Out from one of the windows a flood of light streamed and mingled with the silver of the night. The apartment it came from was elaborately furnished, in an ornate French style, with gilded furniture, bevelled mirrors, and satin-covered chairs and lounges.
On one of the latter a woman lolled back amongst an array of soft cushions. She was big and voluptuous-looking, with a dead-white skin, a mass of flaming red hair, and eyes green as the emerald necklace she wore.
She had on an extremely low-cut, black satin dress, that suited her style and colouring. And she made a striking, if somewhat bizarre, picture.
But attractive and unique as she looked, the man sitting with her appeared more interested in the view from the window than in his companion.
From there, a glint of moonlit sea showed between the vaguely moving trees; a peaceful stretch that spread away to the purple, misty horizon.
He was a big man of about thirty, well groomed and handsome, with smooth black hair, close-clipped moustache, and dark, smouldering eyes that had a latent searching look at the back of them. He was in evening attire, with black pearl studs in his pleated dress shirt.
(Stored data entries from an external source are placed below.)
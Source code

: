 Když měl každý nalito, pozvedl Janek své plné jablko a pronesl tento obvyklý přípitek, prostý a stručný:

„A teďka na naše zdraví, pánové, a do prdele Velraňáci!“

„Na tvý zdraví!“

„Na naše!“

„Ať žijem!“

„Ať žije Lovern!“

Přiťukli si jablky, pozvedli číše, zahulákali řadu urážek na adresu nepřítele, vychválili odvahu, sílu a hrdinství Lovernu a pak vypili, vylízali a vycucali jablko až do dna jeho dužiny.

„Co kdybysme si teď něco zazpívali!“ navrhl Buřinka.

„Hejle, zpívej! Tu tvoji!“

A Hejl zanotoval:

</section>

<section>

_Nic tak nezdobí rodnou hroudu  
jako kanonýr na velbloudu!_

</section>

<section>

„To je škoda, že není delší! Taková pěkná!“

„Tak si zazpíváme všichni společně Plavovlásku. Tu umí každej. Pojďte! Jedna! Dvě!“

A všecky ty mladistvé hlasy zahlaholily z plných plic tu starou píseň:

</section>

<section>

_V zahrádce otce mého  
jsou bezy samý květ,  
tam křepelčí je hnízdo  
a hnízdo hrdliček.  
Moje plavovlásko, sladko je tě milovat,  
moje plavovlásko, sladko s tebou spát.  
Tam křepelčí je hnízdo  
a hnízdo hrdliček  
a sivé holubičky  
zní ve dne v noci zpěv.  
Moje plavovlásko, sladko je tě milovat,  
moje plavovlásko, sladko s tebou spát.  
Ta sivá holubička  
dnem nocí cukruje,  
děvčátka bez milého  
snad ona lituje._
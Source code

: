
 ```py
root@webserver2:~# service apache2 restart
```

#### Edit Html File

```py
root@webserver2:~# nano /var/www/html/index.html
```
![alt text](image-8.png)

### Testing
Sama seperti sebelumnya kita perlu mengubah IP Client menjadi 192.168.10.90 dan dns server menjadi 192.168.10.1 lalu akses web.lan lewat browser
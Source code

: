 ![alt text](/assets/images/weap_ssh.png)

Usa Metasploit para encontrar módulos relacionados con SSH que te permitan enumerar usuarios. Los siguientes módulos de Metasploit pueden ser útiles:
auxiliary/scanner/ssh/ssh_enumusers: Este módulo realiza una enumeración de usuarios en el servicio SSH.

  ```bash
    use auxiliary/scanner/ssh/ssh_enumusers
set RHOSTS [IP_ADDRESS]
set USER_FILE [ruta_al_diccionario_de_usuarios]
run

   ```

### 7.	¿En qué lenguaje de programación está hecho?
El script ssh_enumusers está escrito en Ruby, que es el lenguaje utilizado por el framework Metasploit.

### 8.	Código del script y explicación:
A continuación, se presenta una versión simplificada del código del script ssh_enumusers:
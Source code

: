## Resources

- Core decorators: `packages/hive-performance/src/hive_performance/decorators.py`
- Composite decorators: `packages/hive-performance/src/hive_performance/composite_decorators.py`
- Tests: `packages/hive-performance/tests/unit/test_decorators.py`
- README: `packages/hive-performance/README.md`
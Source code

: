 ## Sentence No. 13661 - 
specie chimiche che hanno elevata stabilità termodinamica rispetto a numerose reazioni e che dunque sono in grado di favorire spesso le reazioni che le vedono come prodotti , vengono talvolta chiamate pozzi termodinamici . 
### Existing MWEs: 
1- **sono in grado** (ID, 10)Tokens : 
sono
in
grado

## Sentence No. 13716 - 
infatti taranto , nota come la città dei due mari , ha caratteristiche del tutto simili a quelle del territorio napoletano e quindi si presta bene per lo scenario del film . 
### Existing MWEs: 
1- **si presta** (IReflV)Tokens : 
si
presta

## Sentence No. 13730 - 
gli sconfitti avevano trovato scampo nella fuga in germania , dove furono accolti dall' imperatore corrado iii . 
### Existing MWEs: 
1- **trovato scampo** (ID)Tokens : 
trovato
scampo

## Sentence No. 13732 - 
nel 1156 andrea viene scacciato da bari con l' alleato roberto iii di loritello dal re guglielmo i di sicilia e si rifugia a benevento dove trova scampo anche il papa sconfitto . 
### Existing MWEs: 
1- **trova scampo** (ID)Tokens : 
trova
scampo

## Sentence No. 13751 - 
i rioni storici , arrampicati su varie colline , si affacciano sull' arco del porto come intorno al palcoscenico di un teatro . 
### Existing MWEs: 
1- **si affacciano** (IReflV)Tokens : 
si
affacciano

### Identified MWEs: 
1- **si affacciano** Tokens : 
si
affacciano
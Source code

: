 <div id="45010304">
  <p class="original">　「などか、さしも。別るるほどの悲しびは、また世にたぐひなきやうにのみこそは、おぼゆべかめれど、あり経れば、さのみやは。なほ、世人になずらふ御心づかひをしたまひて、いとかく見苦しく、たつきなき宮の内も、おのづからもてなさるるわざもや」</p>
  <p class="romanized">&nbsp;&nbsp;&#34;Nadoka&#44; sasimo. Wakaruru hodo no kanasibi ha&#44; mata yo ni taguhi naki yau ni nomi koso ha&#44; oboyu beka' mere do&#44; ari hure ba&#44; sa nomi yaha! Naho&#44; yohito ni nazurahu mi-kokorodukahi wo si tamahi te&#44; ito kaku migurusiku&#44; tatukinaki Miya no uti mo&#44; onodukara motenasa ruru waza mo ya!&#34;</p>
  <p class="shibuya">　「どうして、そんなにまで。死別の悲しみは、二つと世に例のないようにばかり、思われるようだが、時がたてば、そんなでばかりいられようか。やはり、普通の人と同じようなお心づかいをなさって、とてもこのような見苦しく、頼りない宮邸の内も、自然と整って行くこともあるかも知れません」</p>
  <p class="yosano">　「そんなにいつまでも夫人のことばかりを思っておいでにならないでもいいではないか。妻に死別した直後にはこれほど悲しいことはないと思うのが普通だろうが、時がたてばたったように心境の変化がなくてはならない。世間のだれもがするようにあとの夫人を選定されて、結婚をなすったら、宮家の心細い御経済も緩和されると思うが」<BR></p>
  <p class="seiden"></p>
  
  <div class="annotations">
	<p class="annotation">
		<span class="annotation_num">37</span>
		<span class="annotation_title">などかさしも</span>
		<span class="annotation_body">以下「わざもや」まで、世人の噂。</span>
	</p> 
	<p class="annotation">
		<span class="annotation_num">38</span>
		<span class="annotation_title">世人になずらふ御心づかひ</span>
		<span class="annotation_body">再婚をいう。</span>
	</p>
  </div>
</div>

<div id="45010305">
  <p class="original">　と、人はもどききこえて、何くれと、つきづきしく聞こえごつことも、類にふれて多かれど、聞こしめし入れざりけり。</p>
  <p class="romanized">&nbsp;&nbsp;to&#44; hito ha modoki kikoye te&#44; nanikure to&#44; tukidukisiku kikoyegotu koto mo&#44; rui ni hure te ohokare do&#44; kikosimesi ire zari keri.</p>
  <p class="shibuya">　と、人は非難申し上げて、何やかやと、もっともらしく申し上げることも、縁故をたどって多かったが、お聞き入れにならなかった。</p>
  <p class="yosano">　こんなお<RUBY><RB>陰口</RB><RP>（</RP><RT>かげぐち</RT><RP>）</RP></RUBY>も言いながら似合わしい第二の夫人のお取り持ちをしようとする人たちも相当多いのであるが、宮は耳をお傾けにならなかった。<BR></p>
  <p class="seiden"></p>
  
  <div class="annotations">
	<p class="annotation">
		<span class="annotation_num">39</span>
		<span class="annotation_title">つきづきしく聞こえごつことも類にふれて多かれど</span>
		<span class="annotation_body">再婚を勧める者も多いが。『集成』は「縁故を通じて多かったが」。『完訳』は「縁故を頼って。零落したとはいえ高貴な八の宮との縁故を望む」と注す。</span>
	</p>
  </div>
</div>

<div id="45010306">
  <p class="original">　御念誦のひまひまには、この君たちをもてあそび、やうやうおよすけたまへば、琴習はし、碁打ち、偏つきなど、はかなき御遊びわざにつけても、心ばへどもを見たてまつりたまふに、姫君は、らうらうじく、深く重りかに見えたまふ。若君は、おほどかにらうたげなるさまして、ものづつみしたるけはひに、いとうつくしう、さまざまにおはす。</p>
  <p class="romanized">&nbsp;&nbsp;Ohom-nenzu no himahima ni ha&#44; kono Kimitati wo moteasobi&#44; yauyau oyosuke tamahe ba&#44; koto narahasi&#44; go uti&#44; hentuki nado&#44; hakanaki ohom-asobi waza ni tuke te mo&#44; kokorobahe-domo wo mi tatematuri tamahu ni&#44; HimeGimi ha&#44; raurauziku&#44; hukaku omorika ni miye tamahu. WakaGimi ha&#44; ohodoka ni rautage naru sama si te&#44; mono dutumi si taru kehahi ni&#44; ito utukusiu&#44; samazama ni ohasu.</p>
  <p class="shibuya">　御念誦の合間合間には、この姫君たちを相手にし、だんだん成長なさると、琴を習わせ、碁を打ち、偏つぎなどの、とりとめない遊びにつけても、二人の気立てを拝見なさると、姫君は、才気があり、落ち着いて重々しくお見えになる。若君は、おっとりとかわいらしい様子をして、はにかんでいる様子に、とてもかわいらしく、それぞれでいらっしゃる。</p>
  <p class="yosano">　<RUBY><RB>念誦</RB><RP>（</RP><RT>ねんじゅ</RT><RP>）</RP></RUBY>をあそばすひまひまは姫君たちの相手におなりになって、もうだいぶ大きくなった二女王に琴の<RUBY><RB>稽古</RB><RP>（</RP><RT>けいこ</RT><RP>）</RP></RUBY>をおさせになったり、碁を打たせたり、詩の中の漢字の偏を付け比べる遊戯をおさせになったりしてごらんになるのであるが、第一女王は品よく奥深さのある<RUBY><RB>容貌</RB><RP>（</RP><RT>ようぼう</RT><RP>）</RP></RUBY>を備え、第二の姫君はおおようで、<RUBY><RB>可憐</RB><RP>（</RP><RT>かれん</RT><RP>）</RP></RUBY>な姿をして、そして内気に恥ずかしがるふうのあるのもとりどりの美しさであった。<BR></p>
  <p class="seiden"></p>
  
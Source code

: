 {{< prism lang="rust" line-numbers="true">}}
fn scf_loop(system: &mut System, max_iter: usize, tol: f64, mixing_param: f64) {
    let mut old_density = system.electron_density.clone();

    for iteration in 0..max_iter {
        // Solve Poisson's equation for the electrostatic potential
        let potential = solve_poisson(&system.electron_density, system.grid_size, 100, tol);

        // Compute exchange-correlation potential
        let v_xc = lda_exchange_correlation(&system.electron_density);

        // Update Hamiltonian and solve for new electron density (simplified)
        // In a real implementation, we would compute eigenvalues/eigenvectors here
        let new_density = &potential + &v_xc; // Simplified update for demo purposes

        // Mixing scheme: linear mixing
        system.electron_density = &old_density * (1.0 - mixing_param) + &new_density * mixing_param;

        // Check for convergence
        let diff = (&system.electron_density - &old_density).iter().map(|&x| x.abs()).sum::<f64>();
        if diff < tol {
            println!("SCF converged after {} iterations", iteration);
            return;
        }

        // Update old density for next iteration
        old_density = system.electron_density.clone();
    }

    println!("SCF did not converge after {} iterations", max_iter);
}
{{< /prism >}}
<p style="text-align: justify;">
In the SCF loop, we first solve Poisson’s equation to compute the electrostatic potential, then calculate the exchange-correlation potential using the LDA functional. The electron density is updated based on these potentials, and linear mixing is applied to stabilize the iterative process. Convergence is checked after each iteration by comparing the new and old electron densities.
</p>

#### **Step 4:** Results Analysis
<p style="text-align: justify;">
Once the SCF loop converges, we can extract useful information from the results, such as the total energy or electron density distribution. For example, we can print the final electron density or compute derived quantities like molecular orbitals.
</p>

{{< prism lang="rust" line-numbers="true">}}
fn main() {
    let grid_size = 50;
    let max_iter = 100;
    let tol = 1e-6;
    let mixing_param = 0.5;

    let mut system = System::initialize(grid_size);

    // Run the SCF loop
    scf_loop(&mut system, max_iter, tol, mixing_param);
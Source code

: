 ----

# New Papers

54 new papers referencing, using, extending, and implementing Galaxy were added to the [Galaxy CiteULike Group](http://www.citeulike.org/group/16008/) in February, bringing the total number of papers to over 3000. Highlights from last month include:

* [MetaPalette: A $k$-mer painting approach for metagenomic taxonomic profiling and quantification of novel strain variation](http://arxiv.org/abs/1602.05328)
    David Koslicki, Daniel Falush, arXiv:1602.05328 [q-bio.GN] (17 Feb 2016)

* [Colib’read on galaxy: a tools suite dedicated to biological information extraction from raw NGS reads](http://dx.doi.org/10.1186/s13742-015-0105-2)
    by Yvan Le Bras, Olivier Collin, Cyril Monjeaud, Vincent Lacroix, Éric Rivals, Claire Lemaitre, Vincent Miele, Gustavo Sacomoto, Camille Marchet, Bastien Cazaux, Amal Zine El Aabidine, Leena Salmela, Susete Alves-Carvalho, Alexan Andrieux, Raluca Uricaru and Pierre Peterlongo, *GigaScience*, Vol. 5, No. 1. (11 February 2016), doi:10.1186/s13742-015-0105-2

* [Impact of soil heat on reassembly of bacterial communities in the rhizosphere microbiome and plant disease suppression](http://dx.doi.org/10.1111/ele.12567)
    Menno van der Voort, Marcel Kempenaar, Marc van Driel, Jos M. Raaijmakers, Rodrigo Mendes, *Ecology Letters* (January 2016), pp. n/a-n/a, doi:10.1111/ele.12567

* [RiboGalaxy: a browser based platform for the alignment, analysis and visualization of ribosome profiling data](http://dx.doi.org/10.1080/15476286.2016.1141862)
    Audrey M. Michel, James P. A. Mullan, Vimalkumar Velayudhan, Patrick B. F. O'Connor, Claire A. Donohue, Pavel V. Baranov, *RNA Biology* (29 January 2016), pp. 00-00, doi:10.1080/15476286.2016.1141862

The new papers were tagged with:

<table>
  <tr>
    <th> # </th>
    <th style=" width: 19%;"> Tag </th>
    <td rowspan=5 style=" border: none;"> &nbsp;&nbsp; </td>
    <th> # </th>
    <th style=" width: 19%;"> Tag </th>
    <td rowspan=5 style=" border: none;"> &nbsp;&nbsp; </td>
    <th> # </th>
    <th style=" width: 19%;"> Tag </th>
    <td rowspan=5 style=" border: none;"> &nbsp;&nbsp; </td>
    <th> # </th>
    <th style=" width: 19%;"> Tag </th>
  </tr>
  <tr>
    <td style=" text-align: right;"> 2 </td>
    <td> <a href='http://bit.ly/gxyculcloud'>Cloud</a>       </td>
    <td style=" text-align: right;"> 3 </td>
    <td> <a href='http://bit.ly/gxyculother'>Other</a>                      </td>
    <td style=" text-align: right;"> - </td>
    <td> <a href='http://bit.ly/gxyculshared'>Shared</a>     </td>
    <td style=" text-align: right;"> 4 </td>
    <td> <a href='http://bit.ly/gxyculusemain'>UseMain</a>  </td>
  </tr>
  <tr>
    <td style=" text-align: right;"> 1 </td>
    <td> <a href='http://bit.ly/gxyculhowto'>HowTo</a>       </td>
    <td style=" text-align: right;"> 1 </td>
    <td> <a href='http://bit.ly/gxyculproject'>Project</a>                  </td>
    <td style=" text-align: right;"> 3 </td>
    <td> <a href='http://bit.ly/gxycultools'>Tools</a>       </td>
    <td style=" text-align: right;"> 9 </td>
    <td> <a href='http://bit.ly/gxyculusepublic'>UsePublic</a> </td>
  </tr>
For some time the two had been sitting in silence; the man's gaze on the sea; the woman's on the man, in a hungry, anxious manner.
"You've got one of your restless moods on to-night, Raoul," she said presently.
"I get them frequently nowadays. Nothing ever satisfies me for long."
She smiled at him, a soft, slow smile.
"Yet I have satisfied you longer than most, for you are still here with me."
"It's not you so much, Lucille, as business that keeps me here."
"I believe you have no heart at all," she cried, a catch of pain in her voice. "You look upon all women as animals."
"You are a most handsome animal, you must agree," he replied.
"You talk as if you'd bought me."
"I don't know that I ever put it quite so crudely as that."
"Put it as crudely as you like," she cried in a sudden gust of temper. "You have taken all from me and given me nothing in return."
He made no reply. In a slightly amused manner his glance rested on her emerald necklace.
"You may look," she went on passionately. "But I want more than gifts. I want love, not just to be the creature of your passions."
"Then you want too much. There's no such thing as love between men and women. There's only passion."
"You are cruel," she moaned.
"Cruel! Merely because I refuse to be enslaved by any one woman, eaten up in mind and body and soul, as some of the men I know are? I wasn't brought up to look upon women as superior beings, and I've never met one yet to make me want to change my sentiments. They are here for my convenience and pleasure, and nothing more."
There was silence again.
Lucille sighed.
She knew she had no hold over him other than her sex, and never had had. Heroics, temper and entreaties had no effect on him whatsoever; he remained always unmoved and indifferent.
With a shrug she picked out a chocolate from a large box at her side. Then she changed the conversation.
"What's the business, Raoul? I'd no idea you had any here. I thought ours was a pleasure trip, purely—or impurely."
"The business is strictly private," he replied, a savage note in his voice.
A month before, on leaving Paris, when Le Breton had asked Lucille Lemesurier, the actress, to accompany him on his yacht and spend a week or so in Grand Canary, it had been for pleasure solely.
But a few days ago a letter had reached him.
A letter to the effect that his enemy, now Sir George Barclay, had been appointed governor of Gambia. The Sultan Casim Ammeh was waiting in Grand Canary until certain that his man was en route for his new post.